Instructions for the task
Scan the entries below for the word "program". Copy each line that has it.

──────── Data provided ────────

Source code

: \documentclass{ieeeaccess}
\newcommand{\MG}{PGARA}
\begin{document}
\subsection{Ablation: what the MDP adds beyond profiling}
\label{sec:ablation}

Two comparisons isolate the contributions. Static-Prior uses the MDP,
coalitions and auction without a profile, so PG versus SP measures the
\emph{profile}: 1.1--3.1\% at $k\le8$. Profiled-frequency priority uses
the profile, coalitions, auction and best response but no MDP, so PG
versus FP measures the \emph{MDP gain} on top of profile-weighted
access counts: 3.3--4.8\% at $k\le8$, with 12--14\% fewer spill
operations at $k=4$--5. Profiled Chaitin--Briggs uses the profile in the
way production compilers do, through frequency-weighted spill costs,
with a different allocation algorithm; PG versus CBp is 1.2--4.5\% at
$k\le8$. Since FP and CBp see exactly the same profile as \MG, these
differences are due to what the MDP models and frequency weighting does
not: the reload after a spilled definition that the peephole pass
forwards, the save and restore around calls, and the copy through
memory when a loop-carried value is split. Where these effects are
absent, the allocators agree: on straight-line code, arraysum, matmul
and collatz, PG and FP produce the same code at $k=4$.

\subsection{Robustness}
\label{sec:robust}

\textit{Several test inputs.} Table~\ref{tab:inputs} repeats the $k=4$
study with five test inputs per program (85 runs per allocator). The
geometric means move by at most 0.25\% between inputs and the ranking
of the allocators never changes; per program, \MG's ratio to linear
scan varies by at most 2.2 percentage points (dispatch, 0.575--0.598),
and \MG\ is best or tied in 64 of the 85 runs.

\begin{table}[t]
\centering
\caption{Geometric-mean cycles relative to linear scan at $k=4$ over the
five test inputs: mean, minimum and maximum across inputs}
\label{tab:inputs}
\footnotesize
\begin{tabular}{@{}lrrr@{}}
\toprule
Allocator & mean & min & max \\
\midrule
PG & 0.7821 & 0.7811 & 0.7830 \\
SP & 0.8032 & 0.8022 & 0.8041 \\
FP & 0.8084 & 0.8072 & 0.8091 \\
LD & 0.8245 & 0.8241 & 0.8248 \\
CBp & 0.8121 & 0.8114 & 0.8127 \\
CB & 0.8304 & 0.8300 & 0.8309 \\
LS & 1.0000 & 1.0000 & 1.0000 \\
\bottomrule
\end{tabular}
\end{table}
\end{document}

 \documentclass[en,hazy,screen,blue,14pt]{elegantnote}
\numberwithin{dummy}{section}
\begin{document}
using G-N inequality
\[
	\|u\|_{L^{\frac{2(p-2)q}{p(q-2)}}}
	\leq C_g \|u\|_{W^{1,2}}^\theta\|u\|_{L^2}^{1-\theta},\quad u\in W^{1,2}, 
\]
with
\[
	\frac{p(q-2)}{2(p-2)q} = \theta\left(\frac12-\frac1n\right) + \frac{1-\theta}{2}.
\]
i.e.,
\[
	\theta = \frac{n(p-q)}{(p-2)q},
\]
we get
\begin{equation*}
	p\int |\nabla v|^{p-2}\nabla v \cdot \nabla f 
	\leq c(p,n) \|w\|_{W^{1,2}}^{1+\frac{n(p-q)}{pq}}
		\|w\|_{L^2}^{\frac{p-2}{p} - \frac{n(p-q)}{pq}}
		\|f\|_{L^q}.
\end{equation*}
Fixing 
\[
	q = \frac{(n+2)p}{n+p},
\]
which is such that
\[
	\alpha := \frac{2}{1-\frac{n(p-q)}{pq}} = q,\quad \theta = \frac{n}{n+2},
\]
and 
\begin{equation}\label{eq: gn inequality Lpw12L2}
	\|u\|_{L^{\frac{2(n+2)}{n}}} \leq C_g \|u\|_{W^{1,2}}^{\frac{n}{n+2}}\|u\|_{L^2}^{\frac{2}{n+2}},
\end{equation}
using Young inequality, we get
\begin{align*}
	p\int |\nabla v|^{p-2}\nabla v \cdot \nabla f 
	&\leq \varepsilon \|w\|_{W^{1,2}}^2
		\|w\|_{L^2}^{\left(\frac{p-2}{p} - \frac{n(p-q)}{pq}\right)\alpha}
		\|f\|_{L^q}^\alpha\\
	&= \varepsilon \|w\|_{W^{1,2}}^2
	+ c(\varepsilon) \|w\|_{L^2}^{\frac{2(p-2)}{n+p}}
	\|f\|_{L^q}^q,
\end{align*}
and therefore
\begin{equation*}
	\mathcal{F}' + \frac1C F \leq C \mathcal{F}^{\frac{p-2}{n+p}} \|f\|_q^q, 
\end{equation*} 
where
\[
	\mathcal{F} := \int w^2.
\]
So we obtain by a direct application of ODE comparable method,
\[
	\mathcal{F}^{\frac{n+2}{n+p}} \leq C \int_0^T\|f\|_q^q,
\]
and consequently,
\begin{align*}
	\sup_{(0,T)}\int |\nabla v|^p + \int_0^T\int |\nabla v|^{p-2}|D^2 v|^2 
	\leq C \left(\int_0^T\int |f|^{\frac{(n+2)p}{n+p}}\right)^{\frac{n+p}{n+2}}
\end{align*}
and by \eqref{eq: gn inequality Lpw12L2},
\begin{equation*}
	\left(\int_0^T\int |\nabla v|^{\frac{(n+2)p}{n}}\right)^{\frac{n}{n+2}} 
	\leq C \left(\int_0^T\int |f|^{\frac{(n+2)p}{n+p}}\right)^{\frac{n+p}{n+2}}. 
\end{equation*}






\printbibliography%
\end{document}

────────

Answer area
study with five test inputs per program (85 runs per allocator). The
of the allocators never changes; per program, \MG's ratio to linear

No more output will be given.